Je mets aux voix l'amendement n° 26, accepté par le Gouvernement.

(L'amendement est adopté.)
M. le président. Personne ne demande la parole ?...
Je mets aux voix, modifié, le texte proposé pour l'article 231-96 du code de procédure pénale.

(Ce texte est adopté.)
M. le président. Nous sommes parvenus à l'article 231-97 du code de procédure pénale.
M. Michel Dreyfus-Schmidt. Je demande la parole.
M. le président. La parole est à M. Dreyfus-Schmidt.
M. Michel Dreyfus-Schmidt. Monsieur le président, j'avais levé la main pour demander la parole pour explication de vote sur l'amendement n° 26, mais vous ne m'avez pas vu, soit.
L'article 231-97 nécessitant un débat long et important, il ne me paraît pas possible de l'aborder maintenant. Aussi, je vous demande de bien vouloir renvoyer la discussion à la prochaine séance.
M. Jacques Toubon, garde des sceaux. Non !
M. Jacques Larché, président de la commission. Je demande la parole.
M. le président. La parole est à M. le président de la commission.
M. Jacques Larché, président de la commission. Théoriquement, nous devions lever la séance à vingt et une heures.
Le débat se poursuit selon nos conditions de travail habituelles : sont présents dans cet hémicycle environ un quart des sénateurs qui siègent habituellement en commission lorsque nous examinons des textes de ce genre.

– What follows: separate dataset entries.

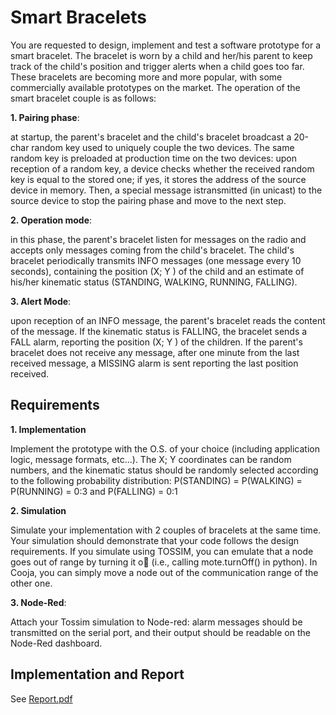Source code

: # Smart Bracelets

You are requested to design, implement and test a software prototype for a smart bracelet. The bracelet is worn by a child and her/his parent to keep track of the child's position and trigger alerts when a child goes too far. These bracelets are becoming more and more popular, with some commercially available prototypes on the market. The operation of the smart bracelet couple is as follows:

**1. Pairing phase**: 

at startup, the parent's bracelet and the child's bracelet broadcast a 20-char random key used to uniquely couple the two devices. The same random key is preloaded at production time on the two devices: upon reception of a random key, a device checks whether the received random key is equal to the stored one; if yes, it stores the address of the source device in memory. Then, a special message istransmitted (in unicast) to the source device to stop the pairing phase and move to the next step.

**2. Operation mode**: 

in this phase, the parent's bracelet listen for messages on the radio and accepts only messages coming from the child's bracelet. The child's bracelet periodically transmits INFO messages (one message every 10 seconds), containing the position (X; Y ) of the child and an estimate of his/her kinematic status (STANDING, WALKING, RUNNING, FALLING).

**3. Alert Mode**: 

upon reception of an INFO message, the parent's bracelet reads the content of the message. If the kinematic status is FALLING, the bracelet sends a FALL alarm, reporting the position (X; Y ) of the children. If the parent's bracelet does not receive any message, after one minute from the last received message, a MISSING alarm is sent reporting the last position received.


## Requirements

**1. Implementation** 

Implement the prototype with the O.S. of your choice (including application logic, message formats, etc...). The X; Y coordinates can be random numbers, and the kinematic status should be randomly selected according to the following probability distribution: P(STANDING) = P(WALKING) = P(RUNNING) = 0:3 and P(FALLING) = 0:1

**2. Simulation** 

Simulate your implementation with 2 couples of bracelets at the same time. Your simulation should demonstrate that your code follows the
design requirements. If you simulate using TOSSIM, you can emulate that a node goes out of range by turning it o (i.e., calling mote.turnOff() in python). In Cooja, you can simply move a node out of the communication range of the other one. 

**3. Node-Red**:

Attach your Tossim simulation to Node-red: alarm messages should be transmitted on the serial port, and their output should be readable on the Node-Red dashboard.


## Implementation and Report
See [Report.pdf](report.pdf)
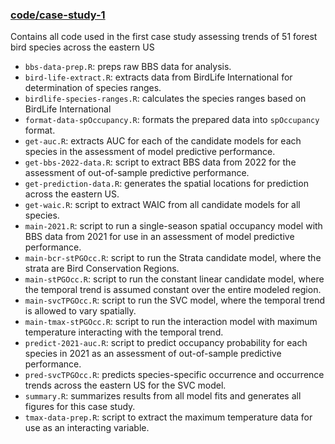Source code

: ### [code/case-study-1](./code/case-study-1)

Contains all code used in the first case study assessing trends of 51 forest bird species across the eastern US

+ `bbs-data-prep.R`: preps raw BBS data for analysis.
+ `bird-life-extract.R`: extracts data from BirdLife International for determination of species ranges.
+ `birdlife-species-ranges.R`: calculates the species ranges based on BirdLife International
+ `format-data-spOccupancy.R`: formats the prepared data into `spOccupancy` format.
+ `get-auc.R`: extracts AUC for each of the candidate models for each species in the assessment of model predictive performance.
+ `get-bbs-2022-data.R`: script to extract BBS data from 2022 for the assessment of out-of-sample predictive performance.
+ `get-prediction-data.R`: generates the spatial locations for prediction across the eastern US.
+ `get-waic.R`: script to extract WAIC from all candidate models for all species.
+ `main-2021.R`: script to run a single-season spatial occupancy model with BBS data from 2021 for use in an assessment of model predictive performance.
+ `main-bcr-stPGOcc.R`: script to run the Strata candidate model, where the strata are Bird Conservation Regions. 
+ `main-stPGOcc.R`: script to run the constant linear candidate model, where the temporal trend is assumed constant over the entire modeled region. 
+ `main-svcTPGOcc.R`: script to run the SVC model, where the temporal trend is allowed to vary spatially. 
+ `main-tmax-stPGOcc.R`: script to run the interaction model with maximum temperature interacting with the temporal trend.
+ `predict-2021-auc.R`: script to predict occupancy probability for each species in 2021 as an assessment of out-of-sample predictive performance.
+ `pred-svcTPGOcc.R`: predicts species-specific occurrence and occurrence trends across the eastern US for the SVC model.
+ `summary.R`: summarizes results from all model fits and generates all figures for this case study.
+ `tmax-data-prep.R`: script to extract the maximum temperature data for use as an interacting variable.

M. Pierre Fauchon. Ce sont les meilleurs ! (Sourires.)
M. Jacques Larché, président de la commission. C'est une procédure contre laquelle je me suis quelquefois élevé, mais sans succès. J'en constate une fois de plus le résultat.
Cela étant dit, le débat en commission s'est déroulé dans une certaine sérénité. Aussi, je souhaiterais que nous puissions retrouver cette sérénité en séance publique.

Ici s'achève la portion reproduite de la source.